• _Task to complete_: Copy out the records precisely, omitting pictures.
(Supplied entries)
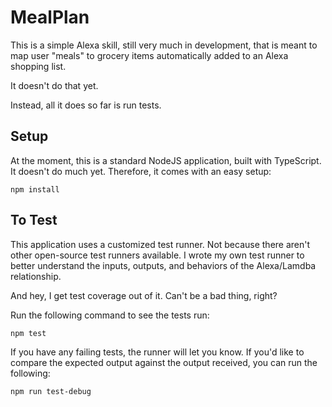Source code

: # MealPlan

This is a simple Alexa skill, still very much in development, that is meant to map user "meals" to grocery items automatically added to an Alexa shopping list.

It doesn't do that yet.

Instead, all it does so far is run tests.

## Setup

At the moment, this is a standard NodeJS application, built with TypeScript.  It doesn't do much yet.  Therefore, it comes with an easy setup:
```
npm install
```

## To Test

This application uses a customized test runner.  Not because there aren't other open-source test runners available.  I wrote my own test runner to better understand the inputs, outputs, and behaviors of the Alexa/Lamdba relationship.  

And hey, I get test coverage out of it.  Can't be a bad thing, right?

Run the following command to see the tests run: 
```
npm test
```

If you have any failing tests, the runner will let you know.  If you'd like to compare the expected output against the output received, you can run the following:
```
npm run test-debug
```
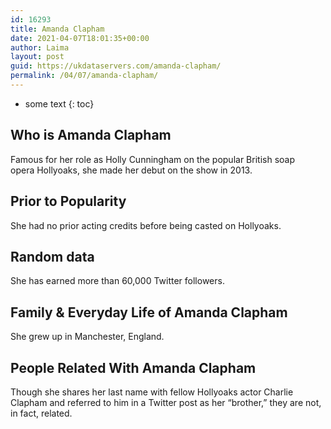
 ```yaml
---
id: 16293
title: Amanda Clapham
date: 2021-04-07T18:01:35+00:00
author: Laima
layout: post
guid: https://ukdataservers.com/amanda-clapham/
permalink: /04/07/amanda-clapham/
---
```


* some text
{: toc}


## Who is Amanda Clapham
                  
                  
                  
Famous for her role as Holly Cunningham on the popular British soap opera Hollyoaks, she made her debut on the show in 2013. 
                  
              
            
              
            
                
                
                
## Prior to Popularity
                  
                  
                  
She had no prior acting credits before being casted on Hollyoaks. 
                  
              
            
              
            
                
                
                
## Random data
                  
                  
                  
She has earned more than 60,000 Twitter followers. 
                  
              
            
              
            
                
                
                
## Family & Everyday Life of Amanda Clapham
                  
                  
                  
She grew up in Manchester, England. 
                  
              
            
              
            
                
                
                
## People Related With Amanda Clapham
                  
                  
                  
Though she shares her last name with fellow Hollyoaks actor Charlie Clapham and referred to him in a Twitter post as her &#8220;brother,&#8221; they are not, in fact, related. 
                  
              
            
              
            
                
              
            
              
              
            
            
              
            
          
          
          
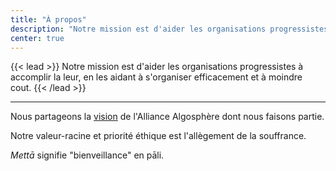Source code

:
 ```yaml
---
title: "À propos"
description: "Notre mission est d'aider les organisations progressistes à accomplir la leur"
center: true
---
```


{{< lead >}}
Notre mission est d'aider les organisations progressistes à accomplir la leur, en les aidant à s'organiser efficacement et à moindre cout.
{{< /lead >}}

---

Nous partageons la [vision](https://algosphere.org/fr/?page_id=929) de l'Alliance Algosphère dont nous faisons partie.

Notre valeur-racine et priorité éthique est l'allègement de la souffrance.

*Mettā* signifie "bienveillance" en pāli.
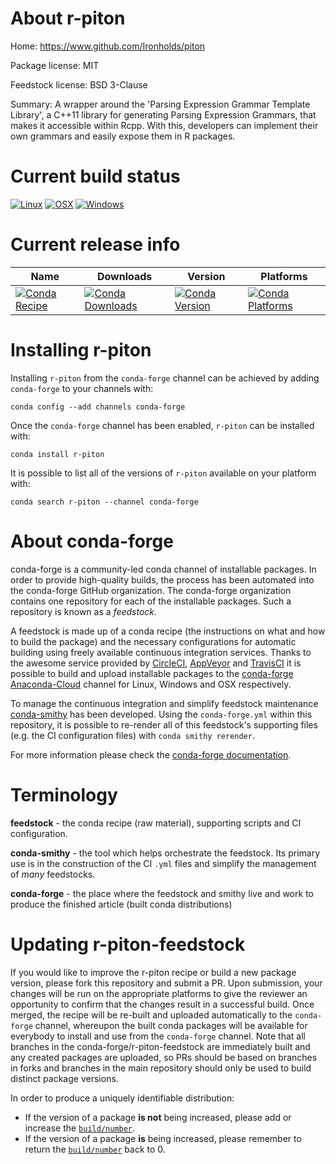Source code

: About r-piton
=============

Home: https://www.github.com/Ironholds/piton

Package license: MIT

Feedstock license: BSD 3-Clause

Summary: A wrapper around the 'Parsing Expression Grammar Template Library', a C++11 library for generating Parsing Expression Grammars, that makes it accessible within Rcpp. With this, developers can implement their own grammars and easily expose them in R packages.



Current build status
====================

[![Linux](https://img.shields.io/circleci/project/github/conda-forge/r-piton-feedstock/master.svg?label=Linux)](https://circleci.com/gh/conda-forge/r-piton-feedstock)
[![OSX](https://img.shields.io/travis/conda-forge/r-piton-feedstock/master.svg?label=macOS)](https://travis-ci.org/conda-forge/r-piton-feedstock)
[![Windows](https://img.shields.io/appveyor/ci/conda-forge/r-piton-feedstock/master.svg?label=Windows)](https://ci.appveyor.com/project/conda-forge/r-piton-feedstock/branch/master)

Current release info
====================

| Name | Downloads | Version | Platforms |
| --- | --- | --- | --- |
| [![Conda Recipe](https://img.shields.io/badge/recipe-r--piton-green.svg)](https://anaconda.org/conda-forge/r-piton) | [![Conda Downloads](https://img.shields.io/conda/dn/conda-forge/r-piton.svg)](https://anaconda.org/conda-forge/r-piton) | [![Conda Version](https://img.shields.io/conda/vn/conda-forge/r-piton.svg)](https://anaconda.org/conda-forge/r-piton) | [![Conda Platforms](https://img.shields.io/conda/pn/conda-forge/r-piton.svg)](https://anaconda.org/conda-forge/r-piton) |

Installing r-piton
==================

Installing `r-piton` from the `conda-forge` channel can be achieved by adding `conda-forge` to your channels with:

```
conda config --add channels conda-forge
```

Once the `conda-forge` channel has been enabled, `r-piton` can be installed with:

```
conda install r-piton
```

It is possible to list all of the versions of `r-piton` available on your platform with:

```
conda search r-piton --channel conda-forge
```


About conda-forge
=================

conda-forge is a community-led conda channel of installable packages.
In order to provide high-quality builds, the process has been automated into the
conda-forge GitHub organization. The conda-forge organization contains one repository
for each of the installable packages. Such a repository is known as a *feedstock*.

A feedstock is made up of a conda recipe (the instructions on what and how to build
the package) and the necessary configurations for automatic building using freely
available continuous integration services. Thanks to the awesome service provided by
[CircleCI](https://circleci.com/), [AppVeyor](https://www.appveyor.com/)
and [TravisCI](https://travis-ci.org/) it is possible to build and upload installable
packages to the [conda-forge](https://anaconda.org/conda-forge)
[Anaconda-Cloud](https://anaconda.org/) channel for Linux, Windows and OSX respectively.

To manage the continuous integration and simplify feedstock maintenance
[conda-smithy](https://github.com/conda-forge/conda-smithy) has been developed.
Using the ``conda-forge.yml`` within this repository, it is possible to re-render all of
this feedstock's supporting files (e.g. the CI configuration files) with ``conda smithy rerender``.

For more information please check the [conda-forge documentation](https://conda-forge.org/docs/).

Terminology
===========

**feedstock** - the conda recipe (raw material), supporting scripts and CI configuration.

**conda-smithy** - the tool which helps orchestrate the feedstock.
                   Its primary use is in the construction of the CI ``.yml`` files
                   and simplify the management of *many* feedstocks.

**conda-forge** - the place where the feedstock and smithy live and work to
                  produce the finished article (built conda distributions)


Updating r-piton-feedstock
==========================

If you would like to improve the r-piton recipe or build a new
package version, please fork this repository and submit a PR. Upon submission,
your changes will be run on the appropriate platforms to give the reviewer an
opportunity to confirm that the changes result in a successful build. Once
merged, the recipe will be re-built and uploaded automatically to the
`conda-forge` channel, whereupon the built conda packages will be available for
everybody to install and use from the `conda-forge` channel.
Note that all branches in the conda-forge/r-piton-feedstock are
immediately built and any created packages are uploaded, so PRs should be based
on branches in forks and branches in the main repository should only be used to
build distinct package versions.

In order to produce a uniquely identifiable distribution:
 * If the version of a package **is not** being increased, please add or increase
   the [``build/number``](https://conda.io/docs/user-guide/tasks/build-packages/define-metadata.html#build-number-and-string).
 * If the version of a package **is** being increased, please remember to return
   the [``build/number``](https://conda.io/docs/user-guide/tasks/build-packages/define-metadata.html#build-number-and-string)
   back to 0.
(End Supplied entries)
• _Solved exercise_:
Source code

: # MealPlan

This is a simple Alexa skill, still very much in development, that is meant to map user "meals" to grocery items automatically added to an Alexa shopping list.

It doesn't do that yet.

Instead, all it does so far is run tests.

## Setup

At the moment, this is a standard NodeJS application, built with TypeScript.  It doesn't do much yet.  Therefore, it comes with an easy setup:
```
npm install
```

## To Test

This application uses a customized test runner.  Not because there aren't other open-source test runners available.  I wrote my own test runner to better understand the inputs, outputs, and behaviors of the Alexa/Lamdba relationship.  

And hey, I get test coverage out of it.  Can't be a bad thing, right?

Run the following command to see the tests run: 
```
npm test
```

If you have any failing tests, the runner will let you know.  If you'd like to compare the expected output against the output received, you can run the following:
```
npm run test-debug
```
 ```yaml
---
id: 16293
title: Amanda Clapham
date: 2021-04-07T18:01:35+00:00
author: Laima
layout: post
guid: https://ukdataservers.com/amanda-clapham/
permalink: /04/07/amanda-clapham/
---
```


* some text
{: toc}


## Who is Amanda Clapham
                  
                  
                  
Famous for her role as Holly Cunningham on the popular British soap opera Hollyoaks, she made her debut on the show in 2013. 
                  
              
            
              
            
                
                
                
## Prior to Popularity
                  
                  
                  
She had no prior acting credits before being casted on Hollyoaks. 
                  
              
            
              
            
                
                
                
## Random data
                  
                  
                  
She has earned more than 60,000 Twitter followers. 
                  
              
            
              
            
                
                
                
## Family & Everyday Life of Amanda Clapham
                  
                  
                  
She grew up in Manchester, England. 
                  
              
            
              
            
                
                
                
## People Related With Amanda Clapham
                  
                  
                  
Though she shares her last name with fellow Hollyoaks actor Charlie Clapham and referred to him in a Twitter post as her &#8220;brother,&#8221; they are not, in fact, related. 
                  
              
            
              
            
                
              
            
              
              
            
            
              
            
          
          
          
Source code

:
 ```yaml
---
title: "À propos"
description: "Notre mission est d'aider les organisations progressistes à accomplir la leur"
center: true
---
```


{{< lead >}}
Notre mission est d'aider les organisations progressistes à accomplir la leur, en les aidant à s'organiser efficacement et à moindre cout.
{{< /lead >}}

---

Nous partageons la [vision](https://algosphere.org/fr/?page_id=929) de l'Alliance Algosphère dont nous faisons partie.

Notre valeur-racine et priorité éthique est l'allègement de la souffrance.

*Mettā* signifie "bienveillance" en pāli.
Source code

: About r-piton
=============

Home: https://www.github.com/Ironholds/piton

Package license: MIT

Feedstock license: BSD 3-Clause

Summary: A wrapper around the 'Parsing Expression Grammar Template Library', a C++11 library for generating Parsing Expression Grammars, that makes it accessible within Rcpp. With this, developers can implement their own grammars and easily expose them in R packages.



Current build status
====================

[![Linux](https://img.shields.io/circleci/project/github/conda-forge/r-piton-feedstock/master.svg?label=Linux)](https://circleci.com/gh/conda-forge/r-piton-feedstock)
[![OSX](https://img.shields.io/travis/conda-forge/r-piton-feedstock/master.svg?label=macOS)](https://travis-ci.org/conda-forge/r-piton-feedstock)
[![Windows](https://img.shields.io/appveyor/ci/conda-forge/r-piton-feedstock/master.svg?label=Windows)](https://ci.appveyor.com/project/conda-forge/r-piton-feedstock/branch/master)

Current release info
====================

| Name | Downloads | Version | Platforms |
| --- | --- | --- | --- |
| [![Conda Recipe](https://img.shields.io/badge/recipe-r--piton-green.svg)](https://anaconda.org/conda-forge/r-piton) | [![Conda Downloads](https://img.shields.io/conda/dn/conda-forge/r-piton.svg)](https://anaconda.org/conda-forge/r-piton) | [![Conda Version](https://img.shields.io/conda/vn/conda-forge/r-piton.svg)](https://anaconda.org/conda-forge/r-piton) | [![Conda Platforms](https://img.shields.io/conda/pn/conda-forge/r-piton.svg)](https://anaconda.org/conda-forge/r-piton) |

Installing r-piton
==================

Installing `r-piton` from the `conda-forge` channel can be achieved by adding `conda-forge` to your channels with:

```
conda config --add channels conda-forge
```

Once the `conda-forge` channel has been enabled, `r-piton` can be installed with:

```
conda install r-piton
```

It is possible to list all of the versions of `r-piton` available on your platform with:

```
conda search r-piton --channel conda-forge
```


About conda-forge
=================

conda-forge is a community-led conda channel of installable packages.
In order to provide high-quality builds, the process has been automated into the
conda-forge GitHub organization. The conda-forge organization contains one repository
for each of the installable packages. Such a repository is known as a *feedstock*.

A feedstock is made up of a conda recipe (the instructions on what and how to build
the package) and the necessary configurations for automatic building using freely
available continuous integration services. Thanks to the awesome service provided by
[CircleCI](https://circleci.com/), [AppVeyor](https://www.appveyor.com/)
and [TravisCI](https://travis-ci.org/) it is possible to build and upload installable
packages to the [conda-forge](https://anaconda.org/conda-forge)
[Anaconda-Cloud](https://anaconda.org/) channel for Linux, Windows and OSX respectively.

To manage the continuous integration and simplify feedstock maintenance
[conda-smithy](https://github.com/conda-forge/conda-smithy) has been developed.
Using the ``conda-forge.yml`` within this repository, it is possible to re-render all of
this feedstock's supporting files (e.g. the CI configuration files) with ``conda smithy rerender``.

For more information please check the [conda-forge documentation](https://conda-forge.org/docs/).

Terminology
===========

**feedstock** - the conda recipe (raw material), supporting scripts and CI configuration.

**conda-smithy** - the tool which helps orchestrate the feedstock.
                   Its primary use is in the construction of the CI ``.yml`` files
                   and simplify the management of *many* feedstocks.

**conda-forge** - the place where the feedstock and smithy live and work to
                  produce the finished article (built conda distributions)


Updating r-piton-feedstock
==========================

If you would like to improve the r-piton recipe or build a new
package version, please fork this repository and submit a PR. Upon submission,
your changes will be run on the appropriate platforms to give the reviewer an
opportunity to confirm that the changes result in a successful build. Once
merged, the recipe will be re-built and uploaded automatically to the
`conda-forge` channel, whereupon the built conda packages will be available for
everybody to install and use from the `conda-forge` channel.
Note that all branches in the conda-forge/r-piton-feedstock are
immediately built and any created packages are uploaded, so PRs should be based
on branches in forks and branches in the main repository should only be used to
build distinct package versions.

In order to produce a uniquely identifiable distribution:
 * If the version of a package **is not** being increased, please add or increase
   the [``build/number``](https://conda.io/docs/user-guide/tasks/build-packages/define-metadata.html#build-number-and-string).
 * If the version of a package **is** being increased, please remember to return
   the [``build/number``](https://conda.io/docs/user-guide/tasks/build-packages/define-metadata.html#build-number-and-string)
   back to 0.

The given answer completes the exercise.